Secretly, in the dark of night, the ancient warriors practiced the deadly moves involved in the art of self defense called Lua (Kapu Kuialua). It was a discipline that required balancing the practitioner’s spiritual and physical aspects in order to achieve victory in battle as well as harmony in everyday living.
Two of several definitions for “Lua” appropriately portray the discipline. The word “Lua” can mean “pit,” as “to pit in battle,” or it can mean “two,” expressing the duality involved in this Hawaiian martial art. A similar duality in Hawaiian belief is embodied in Ku, considered the positive male god, and Hina, the negative female. Hawaiians believed by learning to balance life’s negative and positive forces-the physical and spiritual, emotional and intellectual-a lua master, or ‘olohe lua, could turn an opponent’s energy into a force against the enemy himself.
In more concrete terms, balancing these aspects involved toning the body by performing gymnastics, wrestling and swimming, simultaneously achieving harmony with nature by going with the surf, for example. To gain spiritual balance, lua warriors learned to chant and to hula. They ate a special diet and learned to breathe with measured inhalations and exhalations, much as yoga students do today.

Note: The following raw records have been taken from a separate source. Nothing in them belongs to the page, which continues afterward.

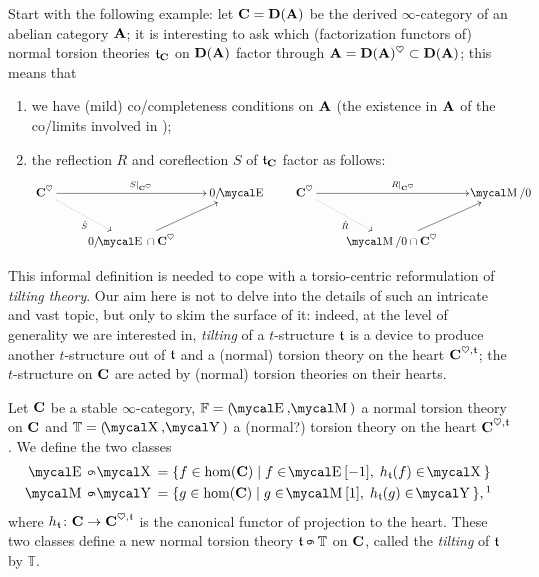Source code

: Start with the following example: let $\textbf{C} = \textbf{D}(\textbf{A})$ be the derived $\infty$\hyp{}category of an abelian category $\textbf{A}$; it is interesting to ask which (factorization functors of) normal torsion theories $\mathfrak{t}_{\textbf{C}}$ on $\textbf{D}(\textbf{A})$ factor through $\textbf{A} = \textbf{D}(\textbf{A})^\heartsuit \subset \textbf{D}(\textbf{A})$; this means that
\begin{enumerate}
\item we have (mild) co\fshyp{}completeness conditions on $\textbf{A}$ (\ie the existence in $\textbf{A}$ of the co\fshyp{}limits involved in );
\item the reflection $R$ and coreflection $S$ of $\mathfrak{t}_{\textbf{C}}$ factor as follows:
\[
\xymatrix{
	\CC^\heart \ar[rr]^{S|_{\CC^\heart}}\ar@{.>}[dr]_{\hat S} && 0/ \EE \\
	 & 0/\EE \cap \CC^\heart \ar[ur]
}\qquad
\xymatrix{
	\CC^\heart \ar[rr]^{R|_{\CC^\heart}}\ar@{.>}[dr]_{\hat R}  && \MM/0 \\
	 & \MM/0 \cap \CC^\heart \ar[ur]
}
\]
\end{enumerate} 
This informal definition is needed to cope with a torsio\hyp{}centric reformulation of \emph{tilting theory}. Our aim here is not to delve into the details of such an intricate and vast topic, but only to skim the surface of it: indeed, 
at the level of generality we are interested in, \emph{tilting} of a $t$\hyp{}structure $\mathfrak{t}$ is a device to produce another $t$\hyp{}structure out of $\mathfrak{t}$ and a (normal) torsion theory on the heart $\textbf{C}^{\heartsuit, \mathfrak{t}}$; the $t$\hyp{}structure on $\textbf{C}$ are acted by (normal) torsion theories on their hearts.
\begin{definition}
Let $\textbf{C}$ be a stable $\infty$\hyp{}category, $\fF = (\EE, \MM)$ a normal torsion theory on $\textbf{C}$ and $\mathbb{T} = (\mcal{X}, \mcal{Y})$ a (normal?) torsion theory on the heart $\textbf{C}^{\heartsuit, \mathfrak{t}}$. We define the two classes
\begin{align}
\EE \tilt \mcal{X} &= \{f\in \hom(\CC)\mid f\in \EE [-1],\; h_\tee(f)\in \mcal{X}\}\notag\\
\MM \tilt \mcal{Y} &= \{g\in \hom(\CC)\mid g\in \MM [1], \; h_\tee(g)\in \mcal{Y}\},\footnotemark
\end{align}
where $h_{\mathfrak{t}}\colon \textbf{C} \to \textbf{C}^{\heartsuit,\mathfrak{t}}$ is the canonical functor of projection to the heart. These two classes define a new normal torsion theory $\tee \tilt \mathbb{T}$ on $\textbf{C}$, called the \emph{tilting} of $\mathfrak{t}$ by $\mathbb T$.
\end{definition}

To learn to think quickly and to strategically plan their moves, warrior students practiced konane, a Hawaiian game similar to checkers. They learned balance by kneeling with each foot on opposite sides of a halved gourd-the trick being to avoid breaking the fragile edges of the gourd. To achieve agility, the young warriors practiced weaving their bodies swiftly through tautly strung cords hung a foot apart.
In hand-to-hand combat, King Kamehameha was reportedly the greatest Lua warrior of all. Besides being renowned for courage and strength, history carries tales of the king dodging and catching a dozen spears at once and lifting rocks that no others could. He and his warriors knew perhaps 300 moves that enabled them to break bones and dislocate bones at the joints without the use of weapons. They could inflict severe pain on their enemies by pressing on nerve centers. Similar to some martial arts practiced today, high leaps and kicks were also common in Lua. Warriors went into battle with their bodies oiled and their hair cropped short, so they could slip easily out of the grasp of other combatants. Battles usually ended with the death of one of the opponents.

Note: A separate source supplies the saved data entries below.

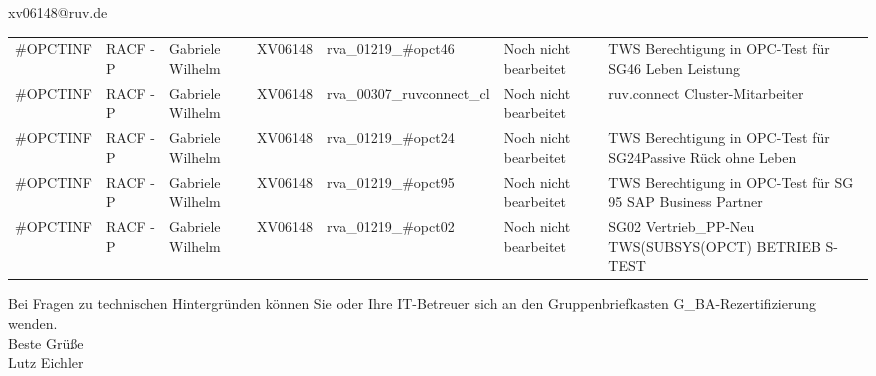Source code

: \documentclass[a4paper,landscape,12pt]{letter}
\begin{document}
\begin{letter}{xv06148@ruv.de\hfill \break}
\begin{tiny}
\begin{longtable}{|p{35mm}|p{15mm}|p{25mm}|p{10mm}|p{40mm}|p{50mm}|p{50mm}|}
\#OPCTINF & RACF - P & Gabriele Wilhelm & XV06148 & rva\_01219\_\#opct46 & Noch nicht bearbeitet & TWS Berechtigung in OPC-Test für SG46 Leben Leistung \\
\#OPCTINF & RACF - P & Gabriele Wilhelm & XV06148 & rva\_00307\_ruvconnect\_cl & Noch nicht bearbeitet & ruv.connect Cluster-Mitarbeiter \\
\#OPCTINF & RACF - P & Gabriele Wilhelm & XV06148 & rva\_01219\_\#opct24 & Noch nicht bearbeitet & TWS Berechtigung in OPC-Test für SG24Passive Rück ohne Leben \\
\#OPCTINF & RACF - P & Gabriele Wilhelm & XV06148 & rva\_01219\_\#opct95 & Noch nicht bearbeitet &  TWS Berechtigung in OPC-Test für SG 95 SAP Business Partner \\
\#OPCTINF & RACF - P & Gabriele Wilhelm & XV06148 & rva\_01219\_\#opct02 & Noch nicht bearbeitet & SG02 Vertrieb\_PP-Neu TWS(SUBSYS(OPCT) BETRIEB S-TEST \\

\hline
		\end{longtable}
		\end{tiny}
	
\begin{minipage}{\textwidth}
			Bei Fragen zu technischen Hintergründen können Sie 
			oder Ihre IT-Betreuer sich an den Gruppenbriefkasten 
			G\_BA-Rezertifizierung
			wenden.\\
			\linebreak
			Beste Grüße\\
			Lutz Eichler
	\end{minipage}
	\end{letter}
	
\end{document}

By the end of the 18th century, King Kamehameha had acquired firearms, which brought him victory in his battles to unite the islands without resorting to hand-to-hand combat. In 1820, the kapu system was broken, disrupting a societal system that had insured the passing of Hawaiian traditions for generations past. Then, when missionaries appeared on the scene, the teaching of lua was looked upon with disfavor, and by the 1840s it was banned. Only a few Hawaiian families continued to practice the moves and pass the secrets of the discipline down to younger members. The art virtually disappeared.
In 1991, the Native Hawaiian Culture and Arts Program, with financial backing from the National Parks Service and from Bishop Museum recognized that lua was a lost tradition. A group of four men who had learned lua from a part-Hawaiian scholar named Charles Kenn back in 1974, began conducting classes on O’ahu, the Big Island, Maui, Kaua’i and Moloka’i. Named Pa Ku’ialua for the ring in which practice takes place, the group of men-Jerry Walker, Richard Paglinawan, Mitchell Eli and Moses Kalauokalani-have taught perhaps 300 Hawaiian men and women the moves involved in lua.
Lack of funding has curtailed some of the Neighbor Island classes, but Pagalinawan, age 61, continues to teach lua to about 65 part-Hawaiian students, 21 years or older on O’ahu at Kamehameha Schools and at the Queen Lili’uokalani Children’s Center.
Although the martial discipline seems no longer to be in danger of disappearing, few people have the opportunity to observe warriors in practice. Sham battles are sometimes staged at makahiki celebrations, as in days of old, or during special ceremonies held every August that commemorate of the unification of the Hawaiian Islands at Pu’ukohola, the heiau near Kawaihae.
As in ancient times, battle begins with chants that give way to insults, threats and gestures to show strength. The warriors begin their challenging haka, or dance, lunging and dodging from side to side. As the battle commences, unlike those of earlier times, it is not a fight ending in death, but an event that promises life-life for an ancient art that is just one more piece of the puzzle being assembled to save the Hawaiian culture.